Exercise description: Start at the line with "What happens after" in the records below, stop at the line with "To realize Project", and return every line in that span exactly, the two end lines included.

::: Records for the task

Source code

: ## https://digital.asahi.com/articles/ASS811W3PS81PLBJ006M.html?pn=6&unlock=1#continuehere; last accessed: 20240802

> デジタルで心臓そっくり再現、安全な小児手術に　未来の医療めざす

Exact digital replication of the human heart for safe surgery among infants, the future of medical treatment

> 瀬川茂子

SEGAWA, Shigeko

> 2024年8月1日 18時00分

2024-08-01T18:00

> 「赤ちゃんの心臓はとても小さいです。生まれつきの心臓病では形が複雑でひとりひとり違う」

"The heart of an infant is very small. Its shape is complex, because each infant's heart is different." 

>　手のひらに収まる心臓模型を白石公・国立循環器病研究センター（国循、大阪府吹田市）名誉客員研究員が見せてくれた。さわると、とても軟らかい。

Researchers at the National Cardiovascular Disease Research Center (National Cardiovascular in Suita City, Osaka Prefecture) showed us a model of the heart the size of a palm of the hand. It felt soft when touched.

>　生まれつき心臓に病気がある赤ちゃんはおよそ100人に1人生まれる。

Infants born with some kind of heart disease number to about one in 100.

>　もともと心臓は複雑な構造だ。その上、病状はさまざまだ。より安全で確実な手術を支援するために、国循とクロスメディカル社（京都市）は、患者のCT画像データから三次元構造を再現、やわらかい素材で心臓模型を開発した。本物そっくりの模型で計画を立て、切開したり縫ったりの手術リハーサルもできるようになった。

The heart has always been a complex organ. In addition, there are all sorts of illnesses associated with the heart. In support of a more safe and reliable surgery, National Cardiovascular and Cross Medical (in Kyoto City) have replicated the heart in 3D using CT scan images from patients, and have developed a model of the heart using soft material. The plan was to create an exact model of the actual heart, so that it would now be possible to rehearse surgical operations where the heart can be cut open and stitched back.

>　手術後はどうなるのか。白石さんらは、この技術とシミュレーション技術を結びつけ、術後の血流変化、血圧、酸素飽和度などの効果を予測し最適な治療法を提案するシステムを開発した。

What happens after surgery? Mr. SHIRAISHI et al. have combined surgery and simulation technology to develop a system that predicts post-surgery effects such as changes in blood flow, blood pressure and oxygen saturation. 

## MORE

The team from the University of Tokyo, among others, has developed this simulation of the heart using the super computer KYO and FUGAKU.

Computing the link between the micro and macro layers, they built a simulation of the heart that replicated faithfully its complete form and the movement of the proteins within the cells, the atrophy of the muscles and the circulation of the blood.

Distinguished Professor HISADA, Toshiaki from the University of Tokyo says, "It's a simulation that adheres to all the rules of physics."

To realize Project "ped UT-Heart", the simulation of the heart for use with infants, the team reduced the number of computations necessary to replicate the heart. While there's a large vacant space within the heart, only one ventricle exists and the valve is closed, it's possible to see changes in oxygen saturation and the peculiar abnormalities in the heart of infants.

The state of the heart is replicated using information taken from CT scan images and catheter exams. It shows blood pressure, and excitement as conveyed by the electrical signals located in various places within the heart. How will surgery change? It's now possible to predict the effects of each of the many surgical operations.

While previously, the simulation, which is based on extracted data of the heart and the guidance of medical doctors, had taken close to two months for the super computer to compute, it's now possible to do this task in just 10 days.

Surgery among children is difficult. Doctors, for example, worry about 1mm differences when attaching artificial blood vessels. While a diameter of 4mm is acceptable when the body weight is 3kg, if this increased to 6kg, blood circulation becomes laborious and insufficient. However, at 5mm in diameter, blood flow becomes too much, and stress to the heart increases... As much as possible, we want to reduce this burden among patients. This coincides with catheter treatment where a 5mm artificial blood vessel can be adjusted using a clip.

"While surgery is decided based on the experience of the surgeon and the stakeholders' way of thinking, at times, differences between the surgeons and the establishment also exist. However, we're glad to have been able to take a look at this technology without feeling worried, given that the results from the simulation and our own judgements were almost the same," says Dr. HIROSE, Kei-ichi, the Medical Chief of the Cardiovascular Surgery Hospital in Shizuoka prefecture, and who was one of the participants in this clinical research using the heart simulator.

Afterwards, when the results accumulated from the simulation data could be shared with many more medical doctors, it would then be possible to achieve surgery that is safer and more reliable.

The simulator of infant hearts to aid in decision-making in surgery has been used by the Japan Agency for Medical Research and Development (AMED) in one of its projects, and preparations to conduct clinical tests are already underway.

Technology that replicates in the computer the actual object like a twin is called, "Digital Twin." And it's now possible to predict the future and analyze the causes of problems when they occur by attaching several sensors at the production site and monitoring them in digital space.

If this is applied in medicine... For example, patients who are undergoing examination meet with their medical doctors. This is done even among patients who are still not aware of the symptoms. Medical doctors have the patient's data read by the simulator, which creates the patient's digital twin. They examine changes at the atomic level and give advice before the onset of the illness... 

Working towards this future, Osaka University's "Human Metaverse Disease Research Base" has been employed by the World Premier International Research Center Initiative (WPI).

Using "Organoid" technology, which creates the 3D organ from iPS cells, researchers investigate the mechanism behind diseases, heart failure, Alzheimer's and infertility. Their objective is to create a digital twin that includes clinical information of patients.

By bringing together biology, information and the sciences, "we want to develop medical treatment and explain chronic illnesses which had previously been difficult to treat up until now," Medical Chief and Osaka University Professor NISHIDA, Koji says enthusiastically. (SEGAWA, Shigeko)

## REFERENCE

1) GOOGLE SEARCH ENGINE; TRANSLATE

::::::

Reply:
What happens after surgery? Mr. SHIRAISHI et al. have combined surgery and simulation technology to develop a system that predicts post-surgery effects such as changes in blood flow, blood pressure and oxygen saturation. 

## MORE

The team from the University of Tokyo, among others, has developed this simulation of the heart using the super computer KYO and FUGAKU.

Computing the link between the micro and macro layers, they built a simulation of the heart that replicated faithfully its complete form and the movement of the proteins within the cells, the atrophy of the muscles and the circulation of the blood.

Distinguished Professor HISADA, Toshiaki from the University of Tokyo says, "It's a simulation that adheres to all the rules of physics."

To realize Project "ped UT-Heart", the simulation of the heart for use with infants, the team reduced the number of computations necessary to replicate the heart. While there's a large vacant space within the heart, only one ventricle exists and the valve is closed, it's possible to see changes in oxygen saturation and the peculiar abnormalities in the heart of infants.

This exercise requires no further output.